▶ **Excerpted data**

+ + + + +

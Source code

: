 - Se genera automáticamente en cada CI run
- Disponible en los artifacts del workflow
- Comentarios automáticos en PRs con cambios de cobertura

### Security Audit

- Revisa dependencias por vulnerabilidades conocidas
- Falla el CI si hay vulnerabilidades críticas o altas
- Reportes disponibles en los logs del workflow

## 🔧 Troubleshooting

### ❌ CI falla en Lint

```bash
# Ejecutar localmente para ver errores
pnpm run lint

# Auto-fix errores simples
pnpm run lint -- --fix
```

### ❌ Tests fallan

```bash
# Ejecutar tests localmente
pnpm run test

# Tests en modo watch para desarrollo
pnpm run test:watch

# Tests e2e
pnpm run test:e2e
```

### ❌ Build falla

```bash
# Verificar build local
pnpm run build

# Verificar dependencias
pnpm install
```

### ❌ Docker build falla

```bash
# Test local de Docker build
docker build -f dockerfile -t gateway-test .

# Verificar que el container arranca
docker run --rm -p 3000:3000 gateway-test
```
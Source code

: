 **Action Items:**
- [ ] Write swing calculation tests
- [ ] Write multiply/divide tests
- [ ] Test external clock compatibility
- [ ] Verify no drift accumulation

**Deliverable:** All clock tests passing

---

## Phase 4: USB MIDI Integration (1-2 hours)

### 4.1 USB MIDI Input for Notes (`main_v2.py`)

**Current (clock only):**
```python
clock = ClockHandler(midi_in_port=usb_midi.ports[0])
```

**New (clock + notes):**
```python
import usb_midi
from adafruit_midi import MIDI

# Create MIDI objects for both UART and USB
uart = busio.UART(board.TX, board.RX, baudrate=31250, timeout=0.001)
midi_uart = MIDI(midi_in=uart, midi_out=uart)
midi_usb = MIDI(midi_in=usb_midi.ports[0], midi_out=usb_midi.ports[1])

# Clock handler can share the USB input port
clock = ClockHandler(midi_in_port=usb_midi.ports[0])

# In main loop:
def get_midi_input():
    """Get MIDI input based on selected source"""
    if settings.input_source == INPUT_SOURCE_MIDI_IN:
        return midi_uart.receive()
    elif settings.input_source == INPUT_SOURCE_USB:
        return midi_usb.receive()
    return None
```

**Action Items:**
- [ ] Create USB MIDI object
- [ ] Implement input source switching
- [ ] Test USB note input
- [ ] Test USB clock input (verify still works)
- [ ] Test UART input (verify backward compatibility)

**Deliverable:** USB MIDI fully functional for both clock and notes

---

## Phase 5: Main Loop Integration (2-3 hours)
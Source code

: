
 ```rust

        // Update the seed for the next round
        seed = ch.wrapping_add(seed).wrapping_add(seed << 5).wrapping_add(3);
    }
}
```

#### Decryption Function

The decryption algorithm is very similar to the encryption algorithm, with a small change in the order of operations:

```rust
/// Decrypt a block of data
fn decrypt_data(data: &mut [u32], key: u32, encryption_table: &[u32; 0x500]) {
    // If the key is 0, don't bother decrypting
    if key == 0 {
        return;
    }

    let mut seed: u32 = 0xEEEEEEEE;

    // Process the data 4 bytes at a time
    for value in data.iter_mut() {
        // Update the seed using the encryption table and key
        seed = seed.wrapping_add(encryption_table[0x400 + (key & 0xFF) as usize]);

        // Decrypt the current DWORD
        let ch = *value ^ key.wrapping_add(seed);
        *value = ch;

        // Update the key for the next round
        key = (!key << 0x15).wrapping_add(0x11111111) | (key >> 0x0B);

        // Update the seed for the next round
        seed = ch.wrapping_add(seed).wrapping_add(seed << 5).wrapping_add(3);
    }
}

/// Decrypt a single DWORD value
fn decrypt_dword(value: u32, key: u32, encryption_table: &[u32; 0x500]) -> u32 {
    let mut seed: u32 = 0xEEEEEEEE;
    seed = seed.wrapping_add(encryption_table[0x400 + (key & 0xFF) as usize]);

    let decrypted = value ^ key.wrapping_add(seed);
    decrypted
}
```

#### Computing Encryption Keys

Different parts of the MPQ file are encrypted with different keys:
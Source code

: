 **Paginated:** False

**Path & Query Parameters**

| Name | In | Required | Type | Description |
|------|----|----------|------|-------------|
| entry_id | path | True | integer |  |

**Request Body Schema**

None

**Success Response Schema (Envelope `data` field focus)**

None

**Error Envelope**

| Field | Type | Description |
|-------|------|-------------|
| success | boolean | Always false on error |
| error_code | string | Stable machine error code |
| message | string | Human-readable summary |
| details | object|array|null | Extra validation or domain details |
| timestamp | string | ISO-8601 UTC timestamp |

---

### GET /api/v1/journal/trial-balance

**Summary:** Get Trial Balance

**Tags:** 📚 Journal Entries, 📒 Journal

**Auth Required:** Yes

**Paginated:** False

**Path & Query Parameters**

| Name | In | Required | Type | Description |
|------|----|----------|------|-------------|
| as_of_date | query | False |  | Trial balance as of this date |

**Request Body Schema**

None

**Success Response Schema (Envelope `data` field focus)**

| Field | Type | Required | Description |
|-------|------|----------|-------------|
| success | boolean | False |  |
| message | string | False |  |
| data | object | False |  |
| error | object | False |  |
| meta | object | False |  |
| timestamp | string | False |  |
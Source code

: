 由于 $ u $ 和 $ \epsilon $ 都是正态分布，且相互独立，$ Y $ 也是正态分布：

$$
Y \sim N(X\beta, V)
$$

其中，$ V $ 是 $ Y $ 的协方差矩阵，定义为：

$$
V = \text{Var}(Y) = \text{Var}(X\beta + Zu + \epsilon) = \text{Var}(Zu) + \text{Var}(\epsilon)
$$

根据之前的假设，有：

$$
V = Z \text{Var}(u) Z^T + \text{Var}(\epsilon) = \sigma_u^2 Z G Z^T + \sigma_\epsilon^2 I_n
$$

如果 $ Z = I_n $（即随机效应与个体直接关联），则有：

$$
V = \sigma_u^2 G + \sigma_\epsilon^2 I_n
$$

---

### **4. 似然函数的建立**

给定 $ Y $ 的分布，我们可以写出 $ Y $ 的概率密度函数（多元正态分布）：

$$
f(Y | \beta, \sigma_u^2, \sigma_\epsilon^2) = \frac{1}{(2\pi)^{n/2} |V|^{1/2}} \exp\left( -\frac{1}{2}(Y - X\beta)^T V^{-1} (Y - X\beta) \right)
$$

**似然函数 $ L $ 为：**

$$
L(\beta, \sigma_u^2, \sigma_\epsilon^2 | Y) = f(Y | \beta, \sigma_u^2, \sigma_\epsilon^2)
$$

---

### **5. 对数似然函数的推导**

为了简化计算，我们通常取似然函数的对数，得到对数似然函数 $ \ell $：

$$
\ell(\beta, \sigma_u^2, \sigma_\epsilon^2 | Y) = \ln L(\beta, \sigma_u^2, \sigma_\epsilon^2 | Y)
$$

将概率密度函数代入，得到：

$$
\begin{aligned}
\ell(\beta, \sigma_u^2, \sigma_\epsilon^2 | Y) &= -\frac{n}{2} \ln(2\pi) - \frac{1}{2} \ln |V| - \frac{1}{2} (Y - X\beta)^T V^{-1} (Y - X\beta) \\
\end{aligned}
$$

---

+ + + + +

▶ **Exercise**
I would like you to return every entry exactly, with nothing changed.

▶ **Answer box**
Source code

: - Se genera automáticamente en cada CI run
- Disponible en los artifacts del workflow
- Comentarios automáticos en PRs con cambios de cobertura

### Security Audit

- Revisa dependencias por vulnerabilidades conocidas
- Falla el CI si hay vulnerabilidades críticas o altas
- Reportes disponibles en los logs del workflow

## 🔧 Troubleshooting

### ❌ CI falla en Lint

```bash
# Ejecutar localmente para ver errores
pnpm run lint

# Auto-fix errores simples
pnpm run lint -- --fix
```

### ❌ Tests fallan

```bash
# Ejecutar tests localmente
pnpm run test

# Tests en modo watch para desarrollo
pnpm run test:watch

# Tests e2e
pnpm run test:e2e
```

### ❌ Build falla

```bash
# Verificar build local
pnpm run build

# Verificar dependencias
pnpm install
```

### ❌ Docker build falla

```bash
# Test local de Docker build
docker build -f dockerfile -t gateway-test .

# Verificar que el container arranca
docker run --rm -p 3000:3000 gateway-test
```
Source code

: **Action Items:**
- [ ] Write swing calculation tests
- [ ] Write multiply/divide tests
- [ ] Test external clock compatibility
- [ ] Verify no drift accumulation

**Deliverable:** All clock tests passing

---

## Phase 4: USB MIDI Integration (1-2 hours)

### 4.1 USB MIDI Input for Notes (`main_v2.py`)

**Current (clock only):**
```python
clock = ClockHandler(midi_in_port=usb_midi.ports[0])
```

**New (clock + notes):**
```python
import usb_midi
from adafruit_midi import MIDI

# Create MIDI objects for both UART and USB
uart = busio.UART(board.TX, board.RX, baudrate=31250, timeout=0.001)
midi_uart = MIDI(midi_in=uart, midi_out=uart)
midi_usb = MIDI(midi_in=usb_midi.ports[0], midi_out=usb_midi.ports[1])

# Clock handler can share the USB input port
clock = ClockHandler(midi_in_port=usb_midi.ports[0])

# In main loop:
def get_midi_input():
    """Get MIDI input based on selected source"""
    if settings.input_source == INPUT_SOURCE_MIDI_IN:
        return midi_uart.receive()
    elif settings.input_source == INPUT_SOURCE_USB:
        return midi_usb.receive()
    return None
```

**Action Items:**
- [ ] Create USB MIDI object
- [ ] Implement input source switching
- [ ] Test USB note input
- [ ] Test USB clock input (verify still works)
- [ ] Test UART input (verify backward compatibility)

**Deliverable:** USB MIDI fully functional for both clock and notes

---

## Phase 5: Main Loop Integration (2-3 hours)
Source code

:
 ```rust

        // Update the seed for the next round
        seed = ch.wrapping_add(seed).wrapping_add(seed << 5).wrapping_add(3);
    }
}
```

#### Decryption Function

The decryption algorithm is very similar to the encryption algorithm, with a small change in the order of operations:

```rust
/// Decrypt a block of data
fn decrypt_data(data: &mut [u32], key: u32, encryption_table: &[u32; 0x500]) {
    // If the key is 0, don't bother decrypting
    if key == 0 {
        return;
    }

    let mut seed: u32 = 0xEEEEEEEE;

    // Process the data 4 bytes at a time
    for value in data.iter_mut() {
        // Update the seed using the encryption table and key
        seed = seed.wrapping_add(encryption_table[0x400 + (key & 0xFF) as usize]);

        // Decrypt the current DWORD
        let ch = *value ^ key.wrapping_add(seed);
        *value = ch;

        // Update the key for the next round
        key = (!key << 0x15).wrapping_add(0x11111111) | (key >> 0x0B);

        // Update the seed for the next round
        seed = ch.wrapping_add(seed).wrapping_add(seed << 5).wrapping_add(3);
    }
}

/// Decrypt a single DWORD value
fn decrypt_dword(value: u32, key: u32, encryption_table: &[u32; 0x500]) -> u32 {
    let mut seed: u32 = 0xEEEEEEEE;
    seed = seed.wrapping_add(encryption_table[0x400 + (key & 0xFF) as usize]);

    let decrypted = value ^ key.wrapping_add(seed);
    decrypted
}
```

#### Computing Encryption Keys

Different parts of the MPQ file are encrypted with different keys:
Source code

: **Paginated:** False

**Path & Query Parameters**

| Name | In | Required | Type | Description |
|------|----|----------|------|-------------|
| entry_id | path | True | integer |  |

**Request Body Schema**

None

**Success Response Schema (Envelope `data` field focus)**

None

**Error Envelope**

| Field | Type | Description |
|-------|------|-------------|
| success | boolean | Always false on error |
| error_code | string | Stable machine error code |
| message | string | Human-readable summary |
| details | object|array|null | Extra validation or domain details |
| timestamp | string | ISO-8601 UTC timestamp |

---

### GET /api/v1/journal/trial-balance

**Summary:** Get Trial Balance

**Tags:** 📚 Journal Entries, 📒 Journal

**Auth Required:** Yes

**Paginated:** False

**Path & Query Parameters**

| Name | In | Required | Type | Description |
|------|----|----------|------|-------------|
| as_of_date | query | False |  | Trial balance as of this date |

**Request Body Schema**

None

**Success Response Schema (Envelope `data` field focus)**

| Field | Type | Required | Description |
|-------|------|----------|-------------|
| success | boolean | False |  |
| message | string | False |  |
| data | object | False |  |
| error | object | False |  |
| meta | object | False |  |
| timestamp | string | False |  |
Source code

: 由于 $ u $ 和 $ \epsilon $ 都是正态分布，且相互独立，$ Y $ 也是正态分布：

$$
Y \sim N(X\beta, V)
$$

其中，$ V $ 是 $ Y $ 的协方差矩阵，定义为：

$$
V = \text{Var}(Y) = \text{Var}(X\beta + Zu + \epsilon) = \text{Var}(Zu) + \text{Var}(\epsilon)
$$

根据之前的假设，有：

$$
V = Z \text{Var}(u) Z^T + \text{Var}(\epsilon) = \sigma_u^2 Z G Z^T + \sigma_\epsilon^2 I_n
$$

如果 $ Z = I_n $（即随机效应与个体直接关联），则有：

$$
V = \sigma_u^2 G + \sigma_\epsilon^2 I_n
$$

---

### **4. 似然函数的建立**

给定 $ Y $ 的分布，我们可以写出 $ Y $ 的概率密度函数（多元正态分布）：

$$
f(Y | \beta, \sigma_u^2, \sigma_\epsilon^2) = \frac{1}{(2\pi)^{n/2} |V|^{1/2}} \exp\left( -\frac{1}{2}(Y - X\beta)^T V^{-1} (Y - X\beta) \right)
$$

**似然函数 $ L $ 为：**

$$
L(\beta, \sigma_u^2, \sigma_\epsilon^2 | Y) = f(Y | \beta, \sigma_u^2, \sigma_\epsilon^2)
$$

---

### **5. 对数似然函数的推导**

为了简化计算，我们通常取似然函数的对数，得到对数似然函数 $ \ell $：

$$
\ell(\beta, \sigma_u^2, \sigma_\epsilon^2 | Y) = \ln L(\beta, \sigma_u^2, \sigma_\epsilon^2 | Y)
$$

将概率密度函数代入，得到：

$$
\begin{aligned}
\ell(\beta, \sigma_u^2, \sigma_\epsilon^2 | Y) &= -\frac{n}{2} \ln(2\pi) - \frac{1}{2} \ln |V| - \frac{1}{2} (Y - X\beta)^T V^{-1} (Y - X\beta) \\
\end{aligned}
$$

---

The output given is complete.